### ASSIGNED TASK
Count the lines in the records below that contain the word "comments", and give that figure alone.

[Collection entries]
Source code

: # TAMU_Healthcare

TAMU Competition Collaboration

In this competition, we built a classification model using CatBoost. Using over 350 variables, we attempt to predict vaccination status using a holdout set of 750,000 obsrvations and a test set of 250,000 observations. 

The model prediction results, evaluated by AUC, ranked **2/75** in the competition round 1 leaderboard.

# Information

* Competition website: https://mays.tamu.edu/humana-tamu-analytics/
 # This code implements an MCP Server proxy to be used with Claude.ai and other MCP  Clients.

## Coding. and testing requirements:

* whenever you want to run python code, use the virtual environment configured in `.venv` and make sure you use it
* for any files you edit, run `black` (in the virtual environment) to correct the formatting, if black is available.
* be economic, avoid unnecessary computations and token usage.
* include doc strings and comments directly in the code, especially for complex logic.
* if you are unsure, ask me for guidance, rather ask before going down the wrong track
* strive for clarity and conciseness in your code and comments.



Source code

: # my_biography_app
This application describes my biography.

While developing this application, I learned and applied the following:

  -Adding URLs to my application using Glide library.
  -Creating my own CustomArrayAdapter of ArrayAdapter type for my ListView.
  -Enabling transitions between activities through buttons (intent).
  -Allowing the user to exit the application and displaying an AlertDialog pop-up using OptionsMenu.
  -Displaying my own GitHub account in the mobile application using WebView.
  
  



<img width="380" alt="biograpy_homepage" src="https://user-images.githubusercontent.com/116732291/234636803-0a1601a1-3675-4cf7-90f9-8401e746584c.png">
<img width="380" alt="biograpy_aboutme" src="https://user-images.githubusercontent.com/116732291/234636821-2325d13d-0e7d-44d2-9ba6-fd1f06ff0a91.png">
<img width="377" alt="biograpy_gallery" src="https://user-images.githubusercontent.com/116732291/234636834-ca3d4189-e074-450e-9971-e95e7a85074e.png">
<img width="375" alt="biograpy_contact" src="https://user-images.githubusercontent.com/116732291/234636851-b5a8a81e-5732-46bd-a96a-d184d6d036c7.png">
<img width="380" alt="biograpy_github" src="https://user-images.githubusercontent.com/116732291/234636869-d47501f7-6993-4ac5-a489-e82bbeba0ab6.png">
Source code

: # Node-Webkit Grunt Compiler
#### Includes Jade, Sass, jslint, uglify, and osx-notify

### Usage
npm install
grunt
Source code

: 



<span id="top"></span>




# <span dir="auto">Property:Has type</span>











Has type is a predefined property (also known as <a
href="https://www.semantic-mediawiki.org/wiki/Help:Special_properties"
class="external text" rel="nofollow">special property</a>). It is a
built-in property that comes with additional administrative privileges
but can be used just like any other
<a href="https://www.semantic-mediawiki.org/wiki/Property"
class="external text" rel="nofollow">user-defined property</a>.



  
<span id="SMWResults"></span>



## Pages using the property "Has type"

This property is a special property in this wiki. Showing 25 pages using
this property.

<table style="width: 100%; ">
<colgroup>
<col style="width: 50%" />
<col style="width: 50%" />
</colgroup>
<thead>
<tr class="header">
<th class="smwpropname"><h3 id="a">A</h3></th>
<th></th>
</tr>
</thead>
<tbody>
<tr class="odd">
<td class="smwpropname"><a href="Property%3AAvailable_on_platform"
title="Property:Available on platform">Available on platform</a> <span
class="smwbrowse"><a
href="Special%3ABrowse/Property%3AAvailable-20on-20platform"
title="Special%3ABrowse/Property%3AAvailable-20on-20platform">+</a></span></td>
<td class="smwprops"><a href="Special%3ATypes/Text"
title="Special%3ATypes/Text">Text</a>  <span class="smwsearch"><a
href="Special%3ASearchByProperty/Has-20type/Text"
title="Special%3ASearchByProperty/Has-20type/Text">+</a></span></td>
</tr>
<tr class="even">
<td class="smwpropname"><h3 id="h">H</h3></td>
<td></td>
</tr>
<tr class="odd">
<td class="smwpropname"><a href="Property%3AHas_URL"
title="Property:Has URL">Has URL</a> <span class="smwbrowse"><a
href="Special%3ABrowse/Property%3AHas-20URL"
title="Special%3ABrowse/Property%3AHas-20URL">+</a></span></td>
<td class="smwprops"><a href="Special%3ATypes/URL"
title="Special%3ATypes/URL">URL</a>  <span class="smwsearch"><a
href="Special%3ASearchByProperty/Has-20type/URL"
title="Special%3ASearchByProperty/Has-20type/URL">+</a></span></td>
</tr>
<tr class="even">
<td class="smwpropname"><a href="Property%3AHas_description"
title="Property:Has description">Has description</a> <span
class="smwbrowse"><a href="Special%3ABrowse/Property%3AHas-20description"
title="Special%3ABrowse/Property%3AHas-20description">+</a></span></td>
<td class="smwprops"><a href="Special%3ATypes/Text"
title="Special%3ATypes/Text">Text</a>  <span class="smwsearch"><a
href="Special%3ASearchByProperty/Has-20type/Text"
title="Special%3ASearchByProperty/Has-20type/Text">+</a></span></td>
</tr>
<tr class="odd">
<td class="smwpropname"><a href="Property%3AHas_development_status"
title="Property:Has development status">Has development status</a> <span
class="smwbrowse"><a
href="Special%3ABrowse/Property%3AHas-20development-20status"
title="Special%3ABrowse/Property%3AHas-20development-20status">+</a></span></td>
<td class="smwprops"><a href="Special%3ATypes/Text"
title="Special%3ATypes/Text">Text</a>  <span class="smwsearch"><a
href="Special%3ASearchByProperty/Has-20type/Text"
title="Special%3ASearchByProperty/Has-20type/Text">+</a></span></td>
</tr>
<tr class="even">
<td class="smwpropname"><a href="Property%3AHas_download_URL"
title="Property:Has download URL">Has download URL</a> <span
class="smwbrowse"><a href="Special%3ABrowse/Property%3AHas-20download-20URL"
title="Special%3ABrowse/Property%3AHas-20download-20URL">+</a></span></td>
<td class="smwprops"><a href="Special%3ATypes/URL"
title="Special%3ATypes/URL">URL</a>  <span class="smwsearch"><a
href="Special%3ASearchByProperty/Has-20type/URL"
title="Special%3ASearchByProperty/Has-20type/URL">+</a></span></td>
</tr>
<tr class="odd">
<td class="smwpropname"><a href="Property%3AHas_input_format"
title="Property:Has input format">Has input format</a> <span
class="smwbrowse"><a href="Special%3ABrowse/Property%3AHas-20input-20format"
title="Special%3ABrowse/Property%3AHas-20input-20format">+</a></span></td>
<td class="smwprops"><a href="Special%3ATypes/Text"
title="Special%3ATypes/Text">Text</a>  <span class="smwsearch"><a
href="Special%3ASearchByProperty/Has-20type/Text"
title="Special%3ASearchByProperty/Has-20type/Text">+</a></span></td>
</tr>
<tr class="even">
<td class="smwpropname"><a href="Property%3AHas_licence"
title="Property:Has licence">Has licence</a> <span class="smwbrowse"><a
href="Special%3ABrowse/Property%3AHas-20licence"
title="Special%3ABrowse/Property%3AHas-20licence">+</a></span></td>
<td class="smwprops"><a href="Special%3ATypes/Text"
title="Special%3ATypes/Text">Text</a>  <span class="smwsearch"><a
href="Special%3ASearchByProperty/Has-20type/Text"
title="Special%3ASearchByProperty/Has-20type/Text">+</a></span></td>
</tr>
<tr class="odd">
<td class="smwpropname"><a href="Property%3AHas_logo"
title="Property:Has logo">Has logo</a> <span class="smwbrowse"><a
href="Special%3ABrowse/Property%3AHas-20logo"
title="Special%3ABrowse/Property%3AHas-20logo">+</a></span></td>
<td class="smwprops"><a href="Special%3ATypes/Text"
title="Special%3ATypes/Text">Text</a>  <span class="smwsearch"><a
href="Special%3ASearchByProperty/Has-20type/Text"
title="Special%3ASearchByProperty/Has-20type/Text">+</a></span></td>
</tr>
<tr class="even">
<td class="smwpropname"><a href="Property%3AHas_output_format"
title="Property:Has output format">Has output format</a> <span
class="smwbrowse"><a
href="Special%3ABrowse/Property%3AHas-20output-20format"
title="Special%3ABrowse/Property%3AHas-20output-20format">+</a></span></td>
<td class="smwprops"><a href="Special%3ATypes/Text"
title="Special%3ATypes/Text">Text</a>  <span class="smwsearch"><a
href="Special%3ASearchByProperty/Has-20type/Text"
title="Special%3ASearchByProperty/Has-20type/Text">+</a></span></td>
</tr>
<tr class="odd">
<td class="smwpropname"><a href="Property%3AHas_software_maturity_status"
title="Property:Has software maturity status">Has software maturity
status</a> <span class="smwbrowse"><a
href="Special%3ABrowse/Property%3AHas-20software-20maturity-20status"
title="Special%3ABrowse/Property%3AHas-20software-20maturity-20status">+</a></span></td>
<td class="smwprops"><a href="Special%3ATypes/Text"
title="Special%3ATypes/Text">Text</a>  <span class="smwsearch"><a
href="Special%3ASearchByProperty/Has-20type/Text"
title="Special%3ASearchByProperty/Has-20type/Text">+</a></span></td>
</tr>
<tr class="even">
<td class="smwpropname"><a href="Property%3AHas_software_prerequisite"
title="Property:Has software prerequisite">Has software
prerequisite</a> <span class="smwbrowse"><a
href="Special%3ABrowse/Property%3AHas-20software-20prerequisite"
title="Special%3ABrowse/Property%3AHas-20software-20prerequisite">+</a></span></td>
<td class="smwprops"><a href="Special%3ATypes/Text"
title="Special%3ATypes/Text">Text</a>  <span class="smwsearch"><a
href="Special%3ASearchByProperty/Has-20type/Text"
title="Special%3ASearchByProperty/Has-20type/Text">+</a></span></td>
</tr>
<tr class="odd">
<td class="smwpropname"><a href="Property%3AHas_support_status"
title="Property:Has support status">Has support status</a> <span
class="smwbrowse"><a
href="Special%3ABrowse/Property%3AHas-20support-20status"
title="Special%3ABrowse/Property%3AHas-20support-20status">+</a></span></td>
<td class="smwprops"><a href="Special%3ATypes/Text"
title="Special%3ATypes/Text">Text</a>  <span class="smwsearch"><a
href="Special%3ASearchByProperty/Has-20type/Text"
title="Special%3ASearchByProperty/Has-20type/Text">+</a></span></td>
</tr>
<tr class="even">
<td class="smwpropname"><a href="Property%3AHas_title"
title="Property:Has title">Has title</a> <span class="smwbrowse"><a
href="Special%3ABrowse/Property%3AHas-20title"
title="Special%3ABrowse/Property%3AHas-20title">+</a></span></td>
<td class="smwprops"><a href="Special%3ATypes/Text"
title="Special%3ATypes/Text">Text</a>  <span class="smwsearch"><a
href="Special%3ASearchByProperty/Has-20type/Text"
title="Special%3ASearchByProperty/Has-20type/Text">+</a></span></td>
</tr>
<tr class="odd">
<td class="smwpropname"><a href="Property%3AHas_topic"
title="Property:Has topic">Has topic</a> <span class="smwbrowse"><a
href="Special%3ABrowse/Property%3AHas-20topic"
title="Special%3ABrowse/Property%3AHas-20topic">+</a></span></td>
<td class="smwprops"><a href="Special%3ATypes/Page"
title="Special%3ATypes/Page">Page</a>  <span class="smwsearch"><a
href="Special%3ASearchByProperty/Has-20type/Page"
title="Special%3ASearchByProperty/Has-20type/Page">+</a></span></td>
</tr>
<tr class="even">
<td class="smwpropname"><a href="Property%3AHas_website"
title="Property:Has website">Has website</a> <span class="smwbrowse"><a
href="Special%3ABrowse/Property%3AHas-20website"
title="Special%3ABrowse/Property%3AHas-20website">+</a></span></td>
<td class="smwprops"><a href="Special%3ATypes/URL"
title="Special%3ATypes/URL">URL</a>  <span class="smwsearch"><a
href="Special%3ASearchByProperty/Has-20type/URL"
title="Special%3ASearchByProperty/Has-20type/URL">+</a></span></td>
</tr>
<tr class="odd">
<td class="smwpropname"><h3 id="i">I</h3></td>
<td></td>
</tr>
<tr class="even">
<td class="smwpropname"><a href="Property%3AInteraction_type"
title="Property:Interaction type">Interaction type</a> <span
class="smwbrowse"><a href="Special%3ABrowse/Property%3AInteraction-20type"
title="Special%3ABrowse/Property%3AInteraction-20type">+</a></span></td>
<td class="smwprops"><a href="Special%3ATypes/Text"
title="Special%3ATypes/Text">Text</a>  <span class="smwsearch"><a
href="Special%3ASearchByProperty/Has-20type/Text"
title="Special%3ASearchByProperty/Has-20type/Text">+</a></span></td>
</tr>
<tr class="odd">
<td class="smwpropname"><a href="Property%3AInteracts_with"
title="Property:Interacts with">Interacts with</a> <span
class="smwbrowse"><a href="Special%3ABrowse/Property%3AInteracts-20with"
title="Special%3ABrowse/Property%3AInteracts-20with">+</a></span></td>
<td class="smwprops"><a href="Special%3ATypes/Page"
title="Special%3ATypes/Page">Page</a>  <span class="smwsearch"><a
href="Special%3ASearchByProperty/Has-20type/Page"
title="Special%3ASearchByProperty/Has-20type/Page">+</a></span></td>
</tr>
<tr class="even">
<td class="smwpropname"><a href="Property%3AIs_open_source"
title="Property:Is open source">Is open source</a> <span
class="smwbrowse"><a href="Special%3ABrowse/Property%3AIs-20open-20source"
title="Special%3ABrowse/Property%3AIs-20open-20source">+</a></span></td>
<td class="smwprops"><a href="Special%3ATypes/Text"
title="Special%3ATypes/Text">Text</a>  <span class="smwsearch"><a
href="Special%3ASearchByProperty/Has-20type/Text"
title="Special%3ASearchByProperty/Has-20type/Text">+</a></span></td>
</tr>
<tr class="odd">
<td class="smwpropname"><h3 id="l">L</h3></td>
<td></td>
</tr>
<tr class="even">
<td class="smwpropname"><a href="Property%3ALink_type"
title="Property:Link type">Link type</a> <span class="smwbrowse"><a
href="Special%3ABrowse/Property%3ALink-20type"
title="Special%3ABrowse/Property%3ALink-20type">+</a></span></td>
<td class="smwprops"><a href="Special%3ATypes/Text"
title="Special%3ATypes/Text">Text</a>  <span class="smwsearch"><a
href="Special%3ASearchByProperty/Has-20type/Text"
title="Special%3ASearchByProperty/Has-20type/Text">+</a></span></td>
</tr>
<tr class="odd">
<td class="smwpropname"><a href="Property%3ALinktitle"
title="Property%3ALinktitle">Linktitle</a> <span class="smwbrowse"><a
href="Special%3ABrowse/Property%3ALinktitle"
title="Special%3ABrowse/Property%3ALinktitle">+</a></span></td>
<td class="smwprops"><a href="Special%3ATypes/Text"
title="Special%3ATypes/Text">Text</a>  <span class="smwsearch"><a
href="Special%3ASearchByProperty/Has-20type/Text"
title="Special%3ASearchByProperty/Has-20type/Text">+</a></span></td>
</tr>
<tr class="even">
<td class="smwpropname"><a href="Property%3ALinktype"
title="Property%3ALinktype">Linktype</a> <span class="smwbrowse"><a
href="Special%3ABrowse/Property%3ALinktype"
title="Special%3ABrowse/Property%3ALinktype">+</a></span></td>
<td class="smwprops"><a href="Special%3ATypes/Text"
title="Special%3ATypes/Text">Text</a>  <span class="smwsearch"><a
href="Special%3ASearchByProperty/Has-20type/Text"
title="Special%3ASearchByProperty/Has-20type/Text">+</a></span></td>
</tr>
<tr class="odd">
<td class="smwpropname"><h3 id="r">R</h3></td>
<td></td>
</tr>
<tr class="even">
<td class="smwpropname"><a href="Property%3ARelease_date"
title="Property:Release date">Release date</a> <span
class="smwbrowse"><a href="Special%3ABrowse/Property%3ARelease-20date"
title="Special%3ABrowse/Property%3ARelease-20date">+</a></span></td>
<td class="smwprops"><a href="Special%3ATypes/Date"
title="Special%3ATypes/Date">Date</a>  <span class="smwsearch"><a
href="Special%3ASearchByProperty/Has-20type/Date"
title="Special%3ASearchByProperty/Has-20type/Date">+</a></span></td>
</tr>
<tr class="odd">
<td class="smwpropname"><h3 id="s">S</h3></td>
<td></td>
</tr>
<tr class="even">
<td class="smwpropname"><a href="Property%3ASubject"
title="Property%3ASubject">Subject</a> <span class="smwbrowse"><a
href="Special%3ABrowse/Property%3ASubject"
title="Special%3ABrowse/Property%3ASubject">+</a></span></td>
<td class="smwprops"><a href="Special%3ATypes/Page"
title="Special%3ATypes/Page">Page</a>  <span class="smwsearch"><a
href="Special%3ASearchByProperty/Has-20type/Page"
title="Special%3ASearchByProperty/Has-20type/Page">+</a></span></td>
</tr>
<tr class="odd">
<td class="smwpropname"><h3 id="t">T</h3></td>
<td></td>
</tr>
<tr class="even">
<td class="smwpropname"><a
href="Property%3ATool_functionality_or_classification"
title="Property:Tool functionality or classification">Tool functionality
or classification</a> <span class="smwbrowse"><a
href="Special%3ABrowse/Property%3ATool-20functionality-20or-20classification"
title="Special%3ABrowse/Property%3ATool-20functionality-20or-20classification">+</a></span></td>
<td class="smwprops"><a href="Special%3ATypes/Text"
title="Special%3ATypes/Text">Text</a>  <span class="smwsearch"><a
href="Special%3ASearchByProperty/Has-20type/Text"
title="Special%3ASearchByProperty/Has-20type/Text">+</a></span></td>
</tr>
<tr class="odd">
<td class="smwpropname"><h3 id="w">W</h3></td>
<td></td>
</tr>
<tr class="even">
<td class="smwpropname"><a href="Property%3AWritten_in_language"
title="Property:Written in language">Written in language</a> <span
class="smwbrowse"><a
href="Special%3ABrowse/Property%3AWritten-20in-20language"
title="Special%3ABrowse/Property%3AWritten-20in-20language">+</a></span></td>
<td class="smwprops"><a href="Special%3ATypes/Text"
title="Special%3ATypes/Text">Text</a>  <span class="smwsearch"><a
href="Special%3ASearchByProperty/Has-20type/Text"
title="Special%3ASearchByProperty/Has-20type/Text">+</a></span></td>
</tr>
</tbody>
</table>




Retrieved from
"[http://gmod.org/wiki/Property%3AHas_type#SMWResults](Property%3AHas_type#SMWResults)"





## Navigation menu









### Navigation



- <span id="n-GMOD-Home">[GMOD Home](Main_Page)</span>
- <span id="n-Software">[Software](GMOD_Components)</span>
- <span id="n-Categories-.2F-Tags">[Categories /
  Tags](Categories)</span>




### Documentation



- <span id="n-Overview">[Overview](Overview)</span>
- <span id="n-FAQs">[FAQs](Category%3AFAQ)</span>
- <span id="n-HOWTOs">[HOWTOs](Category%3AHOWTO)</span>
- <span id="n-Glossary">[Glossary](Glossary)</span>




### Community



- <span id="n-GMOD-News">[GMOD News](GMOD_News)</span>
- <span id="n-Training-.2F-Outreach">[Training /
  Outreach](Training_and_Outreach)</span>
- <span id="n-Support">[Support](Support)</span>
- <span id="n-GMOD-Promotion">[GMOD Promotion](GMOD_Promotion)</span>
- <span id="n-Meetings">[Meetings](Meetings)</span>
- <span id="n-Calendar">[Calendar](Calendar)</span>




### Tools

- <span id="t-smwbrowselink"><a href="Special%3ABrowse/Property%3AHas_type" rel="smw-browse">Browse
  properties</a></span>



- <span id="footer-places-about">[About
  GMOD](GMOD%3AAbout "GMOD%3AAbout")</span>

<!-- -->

### SOLUTION
2